SUPPLIED INFORMATION:
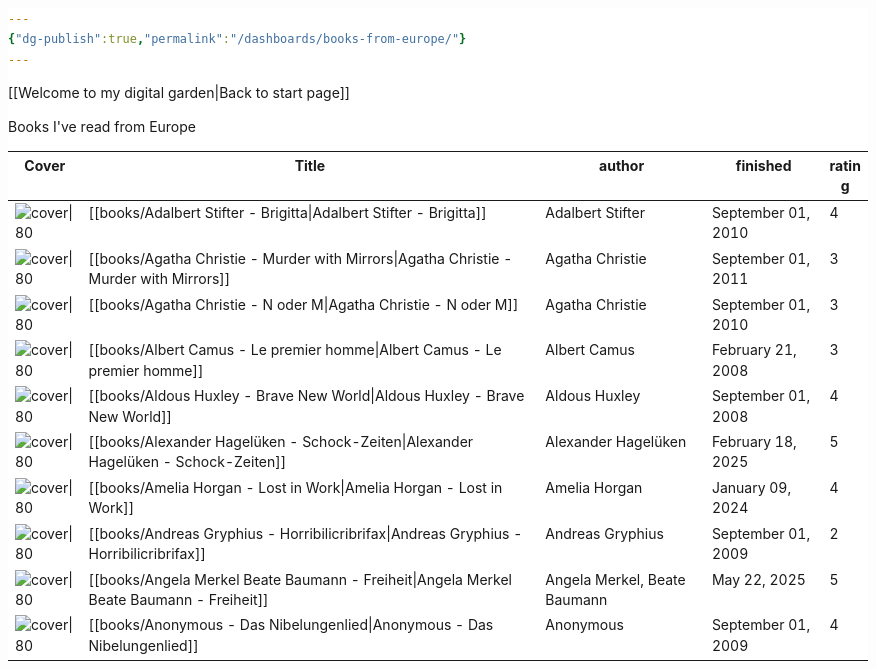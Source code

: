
 ```yaml
---
{"dg-publish":true,"permalink":"/dashboards/books-from-europe/"}
---
```


[[Welcome to my digital garden\|Back to start page]]

Books I've read from Europe

| Cover                                                                                                                                 | Title                                                                                                                                                                                                                                                     | author                                     | finished           | rating |
| ------------------------------------------------------------------------------------------------------------------------------------- | --------------------------------------------------------------------------------------------------------------------------------------------------------------------------------------------------------------------------------------------------------- | ------------------------------------------ | ------------------ | ------ |
| ![cover\|80](http://books.google.com/books/content?id=I5guJNBdPacC&printsec=frontcover&img=1&zoom=1&edge=curl&source=gbs_api)         | [[books/Adalbert Stifter - Brigitta\|Adalbert Stifter - Brigitta]]                                                                                                                                                                                     | Adalbert Stifter                           | September 01, 2010 | 4      |
| ![cover\|80](https://cdn.thestorygraph.com/q188ri4j5qwhrw52jq7eo09frlsc)                                                              | [[books/Agatha Christie - Murder with Mirrors\|Agatha Christie - Murder with Mirrors]]                                                                                                                                                                 | Agatha Christie                            | September 01, 2011 | 3      |
| ![cover\|80](https://cdn.thestorygraph.com/0w2hs5e9j4n61ce3utqk0a9gipcz)                                                              | [[books/Agatha Christie - N oder M\|Agatha Christie - N oder M]]                                                                                                                                                                                       | Agatha Christie                            | September 01, 2010 | 3      |
| ![cover\|80](http://books.google.com/books/content?id=hH-ElNbKw48C&printsec=frontcover&img=1&zoom=1&edge=curl&source=gbs_api)         | [[books/Albert Camus - Le premier homme\|Albert Camus - Le premier homme]]                                                                                                                                                                             | Albert Camus                               | February 21, 2008  | 3      |
| ![cover\|80](http://books.google.com/books/content?id=3PabEAAAQBAJ&printsec=frontcover&img=1&zoom=1&edge=curl&source=gbs_api)         | [[books/Aldous Huxley - Brave New World\|Aldous Huxley - Brave New World]]                                                                                                                                                                             | Aldous Huxley                              | September 01, 2008 | 4      |
| ![cover\|80](http://books.google.com/books/content?id=pojVEAAAQBAJ&printsec=frontcover&img=1&zoom=1&edge=curl&source=gbs_api)         | [[books/Alexander Hagelüken - Schock-Zeiten\|Alexander Hagelüken - Schock-Zeiten]]                                                                                                                                                                     | Alexander Hagelüken                        | February 18, 2025  | 5      |
| ![cover\|80](http://books.google.com/books/content?id=bKXvzAEACAAJ&printsec=frontcover&img=1&zoom=1&source=gbs_api)                   | [[books/Amelia Horgan - Lost in Work\|Amelia Horgan - Lost in Work]]                                                                                                                                                                                   | Amelia Horgan                              | January 09, 2024   | 4      |
| ![cover\|80](http://books.google.com/books/content?id=BqVdAAAAcAAJ&printsec=frontcover&img=1&zoom=1&edge=curl&source=gbs_api)         | [[books/Andreas Gryphius - Horribilicribrifax\|Andreas Gryphius - Horribilicribrifax]]                                                                                                                                                                 | Andreas Gryphius                           | September 01, 2009 | 2      |
| ![cover\|80](http://books.google.com/books/content?id=J5AzEQAAQBAJ&printsec=frontcover&img=1&zoom=1&edge=curl&source=gbs_api)         | [[books/Angela Merkel Beate Baumann - Freiheit\|Angela Merkel Beate Baumann - Freiheit]]                                                                                                                                                               | Angela Merkel, Beate Baumann               | May 22, 2025       | 5      |
| ![cover\|80](http://books.google.com/books/content?id=yIRkAAAAcAAJ&printsec=frontcover&img=1&zoom=1&edge=curl&source=gbs_api)         | [[books/Anonymous - Das Nibelungenlied\|Anonymous - Das Nibelungenlied]]                                                                                                                                                                               | Anonymous                                  | September 01, 2009 | 4      |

WHAT YOU SHOULD DO:
In how many lines of the records does the word "from" appear? Give the number alone.

YOUR RESPONSE:
2